Lord Macdonald, former Director of the Prosecution Service in England and Wales, warned that the Court of Appeal would want to review some of the jail sentences given to protesters following rising concerns that the protesters are facing a “postcode lottery” on punishments which varied all over the country.
"People read about these sentences and they scratch their heads and wonder how one man can get one day, and a mother of two children can get five months. It's difficult to see on the facts we know if there's justification for that disparity, and that leads to injustice in individual cases.
"I think the Court of Appeal will be interested to get hold of some of these cases and to express its own view on what the correct level of sentencing should have been and that will help all of the other judges, including magistrates in the lower courts to get it right in future," Macdonald said.
Liberal Democrat deputy leader Simon Hughes urged the courts to make sure not all those convicted are imprisoned.
Insisting that those who involved in recent unrest will be punished “toughly and firmly,” Hughes said: "But I hope the courts will show understanding and relative leniency on first-time offenders and make sure that all the sentences don't just put people inside and pull them out again, but engage with the community."
Lord Carlile, former Downing Street advisor on terrorism, also criticized cabinet ministers for violating the judiciary's independence. He stressed ministers were not helpful by interfering sentencing and added "just filling up prisons" would not stop future unrest.
UK Rights groups condemned the courts for passing harsh sentences for those arrested in aftermath of the country's massive unrest.
Two men have received four years behind bars over calling for protests on the internet.
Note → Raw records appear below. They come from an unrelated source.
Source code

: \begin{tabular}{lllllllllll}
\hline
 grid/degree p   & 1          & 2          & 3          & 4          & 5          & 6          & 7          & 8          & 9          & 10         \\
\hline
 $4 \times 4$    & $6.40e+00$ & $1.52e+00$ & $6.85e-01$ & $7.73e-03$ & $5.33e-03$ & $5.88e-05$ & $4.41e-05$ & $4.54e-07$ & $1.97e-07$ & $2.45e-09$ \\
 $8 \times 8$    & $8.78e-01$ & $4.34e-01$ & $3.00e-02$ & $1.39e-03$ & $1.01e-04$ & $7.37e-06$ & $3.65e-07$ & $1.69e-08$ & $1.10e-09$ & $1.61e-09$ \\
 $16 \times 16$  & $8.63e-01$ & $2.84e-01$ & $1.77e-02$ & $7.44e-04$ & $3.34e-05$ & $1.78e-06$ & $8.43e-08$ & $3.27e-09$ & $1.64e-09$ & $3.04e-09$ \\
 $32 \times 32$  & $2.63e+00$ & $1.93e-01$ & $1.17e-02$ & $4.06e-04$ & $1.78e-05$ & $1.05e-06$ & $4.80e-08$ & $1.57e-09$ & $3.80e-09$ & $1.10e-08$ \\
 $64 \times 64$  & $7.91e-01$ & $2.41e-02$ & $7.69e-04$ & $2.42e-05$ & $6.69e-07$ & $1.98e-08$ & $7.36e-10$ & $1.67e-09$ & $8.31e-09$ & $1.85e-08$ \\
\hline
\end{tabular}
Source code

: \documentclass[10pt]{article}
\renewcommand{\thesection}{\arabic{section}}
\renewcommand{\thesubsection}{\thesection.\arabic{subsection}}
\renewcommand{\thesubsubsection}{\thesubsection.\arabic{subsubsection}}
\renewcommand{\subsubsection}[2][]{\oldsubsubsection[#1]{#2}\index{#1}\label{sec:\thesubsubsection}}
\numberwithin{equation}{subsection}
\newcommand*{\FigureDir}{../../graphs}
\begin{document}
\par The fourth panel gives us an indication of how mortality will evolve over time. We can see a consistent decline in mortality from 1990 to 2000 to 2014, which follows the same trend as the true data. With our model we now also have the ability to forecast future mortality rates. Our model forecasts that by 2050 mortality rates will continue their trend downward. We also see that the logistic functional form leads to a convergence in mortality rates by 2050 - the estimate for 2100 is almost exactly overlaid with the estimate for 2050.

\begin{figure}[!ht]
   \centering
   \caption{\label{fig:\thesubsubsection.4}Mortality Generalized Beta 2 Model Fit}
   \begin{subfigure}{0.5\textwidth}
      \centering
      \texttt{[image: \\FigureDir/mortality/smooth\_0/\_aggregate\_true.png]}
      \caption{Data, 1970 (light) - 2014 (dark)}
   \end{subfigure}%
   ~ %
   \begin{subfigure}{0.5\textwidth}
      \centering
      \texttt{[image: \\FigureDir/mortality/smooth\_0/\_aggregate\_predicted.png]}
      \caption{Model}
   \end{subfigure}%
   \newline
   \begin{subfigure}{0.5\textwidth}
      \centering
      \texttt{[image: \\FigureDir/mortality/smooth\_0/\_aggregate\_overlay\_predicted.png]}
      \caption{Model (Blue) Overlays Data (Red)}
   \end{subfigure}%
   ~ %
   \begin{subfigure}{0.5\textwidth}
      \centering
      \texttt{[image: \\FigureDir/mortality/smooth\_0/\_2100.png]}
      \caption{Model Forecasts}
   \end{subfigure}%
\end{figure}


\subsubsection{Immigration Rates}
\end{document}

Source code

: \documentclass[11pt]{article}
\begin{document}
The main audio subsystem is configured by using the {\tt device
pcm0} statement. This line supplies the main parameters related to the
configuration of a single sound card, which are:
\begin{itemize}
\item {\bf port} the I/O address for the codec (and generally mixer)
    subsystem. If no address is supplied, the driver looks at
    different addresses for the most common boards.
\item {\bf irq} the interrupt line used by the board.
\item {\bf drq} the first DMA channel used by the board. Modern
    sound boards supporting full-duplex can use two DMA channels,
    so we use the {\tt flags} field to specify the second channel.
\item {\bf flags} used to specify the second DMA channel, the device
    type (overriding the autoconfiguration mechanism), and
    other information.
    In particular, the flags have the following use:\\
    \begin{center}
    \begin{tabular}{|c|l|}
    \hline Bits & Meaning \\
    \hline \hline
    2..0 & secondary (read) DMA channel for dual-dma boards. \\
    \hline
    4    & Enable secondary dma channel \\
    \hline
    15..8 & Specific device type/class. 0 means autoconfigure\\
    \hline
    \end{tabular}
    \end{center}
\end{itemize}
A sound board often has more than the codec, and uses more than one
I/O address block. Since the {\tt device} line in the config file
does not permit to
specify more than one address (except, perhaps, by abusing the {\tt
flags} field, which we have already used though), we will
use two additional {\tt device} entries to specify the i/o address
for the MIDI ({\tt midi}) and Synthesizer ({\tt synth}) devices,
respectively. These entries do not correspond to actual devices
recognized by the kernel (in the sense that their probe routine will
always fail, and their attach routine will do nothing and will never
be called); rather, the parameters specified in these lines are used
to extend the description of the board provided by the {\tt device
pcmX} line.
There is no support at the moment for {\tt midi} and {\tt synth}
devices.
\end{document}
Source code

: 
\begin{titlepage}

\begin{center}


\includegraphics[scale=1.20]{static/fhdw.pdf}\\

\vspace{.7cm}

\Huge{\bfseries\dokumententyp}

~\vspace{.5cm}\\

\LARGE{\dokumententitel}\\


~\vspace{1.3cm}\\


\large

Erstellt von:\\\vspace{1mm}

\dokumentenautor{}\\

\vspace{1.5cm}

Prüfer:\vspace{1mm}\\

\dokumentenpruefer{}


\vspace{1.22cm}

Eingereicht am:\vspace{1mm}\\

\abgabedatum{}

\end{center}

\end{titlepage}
Another man is jailed for six months for stealing a bottle of water.
Premier David Cameron defended the tough penalties, saying: “What happened on our streets was absolutely appalling behavior and to send a very clear message that it's wrong and won't be tolerated is what the criminal justice system should be doing.
“They decided in that court to send a tough sentence, send a tough message and I think it's very good that courts are able to do that.”
Some 3,000 have been arrested, and over one-thousand three-hundred people have appeared in court.